Having a Spiritual Comprehension and Appreciation of the Orisa. The relation of Olódùmarè with the Orisa.
Aboru Aboye. Ogbo ato asure iworiwofun. Àse.
The law of creation is one of progress, development, expansion and unfoldment. We cannot remain stagnant in our spiritual unfoldment neither can we be satisfied with an undeveloped and immature understanding of spiritual realities. We have to grow. We have to progress. We need a fresh vision for our times just like the ancients had a corresponding vision for their own times. We cannot live by the vision of the ancients because their vision was intended for them and not for us. We need to have a vision of our own that meets our needs in the today and now.
By vision I mean a clear, satisfying, harmonious and accurate understanding of things. We must acquire a satisfying, inspiring, healthy and lofty comprehension of spiritual matters. We cannot remain locked in the past understanding of the ancients because as wonderful, knowledgeable and venerable as the ancients were they did not know it all. They expressed divine realities according to the historical reality of their times, according to their needs and according to their particular individual and collective level of intellectual and spiritual development and capacity. They understood divine realties according to their individual and collective capacity which were at different and various levels of development and understanding. The ancients opened the door for us to enter the spiritual realities. They left it to us to enter and to continue to grow, to develop the tradition, to make new discoveries and to acquire a better understanding of things. They had a glimpse of divine realities and took in as much as they were able and needed according to their circumstances, needs and aspirations. The ancients had exceptional understanding of many things in part and in part they held views that quite honestly were just superstitious or based on misunderstanding, fear of the unknown and/or lack of clarity.
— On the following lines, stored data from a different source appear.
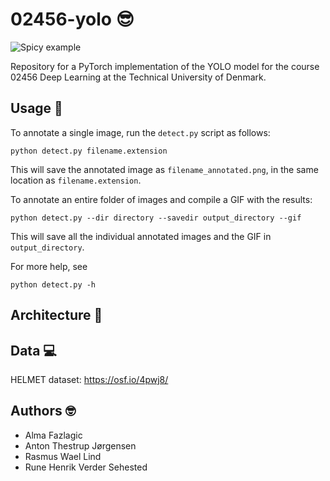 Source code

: # 02456-yolo 😎
![Spicy example](example.gif)

Repository for a PyTorch implementation of the YOLO model for the course 02456 Deep Learning at the Technical University of Denmark.

## Usage 🚀
To annotate a single image, run the `detect.py` script as follows:
```
python detect.py filename.extension
```
This will save the annotated image as `filename_annotated.png`, in the same location as `filename.extension`.

To annotate an entire folder of images and compile a GIF with the results:
```
python detect.py --dir directory --savedir output_directory --gif
```
This will save all the individual annotated images and the GIF in `output_directory`.

For more help, see
```
python detect.py -h
```

## Architecture 🧞


## Data 💻

HELMET dataset: https://osf.io/4pwj8/


## Authors 🤓

- Alma Fazlagic
- Anton Thestrup Jørgensen
- Rasmus Wael Lind
- Rune Henrik Verder Sehested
They were at the beginning of making an effort to understand the things they had perceived and experienced. They did not have an accurate or complete understanding of things in regard to all the things they spiritually perceived and experienced.
We cannot fault them because they simply were where they were in their individual and collective capacities. They were learning, and each individual according to his personal interest and effort was going through the stages of spiritual growth beginning from spiritual infancy and working their way to spiritual adulthood or maturity. The life of the ancients was not as comfortable as our lives are today. They had to struggle to make a living and survive in ways that perhaps we could never be able to relate to. They faced many challenges, difficulties and problems greater than the ones we experience in modern times. So we have to value the efforts of the ancients in preserving the heritage of orisa spirituality and we must value the compendium of spiritual data that they compiled and communicated via oral transmission and via the method of spiritual rites of empowerment. We are also indebted to the ancients for preserving the diverse àse of the orisa so that we might derive benefit, power, healing, illumination and uplift by receiving these àse orisa to complement our ori through the divinely sanctioned initiatory processes. The ancients made their initial spiritual discoveries and communicated to us their understanding of these realities per the individual and collective capacities of the times and per the stage of spiritual unfoldment that they had until then acquired.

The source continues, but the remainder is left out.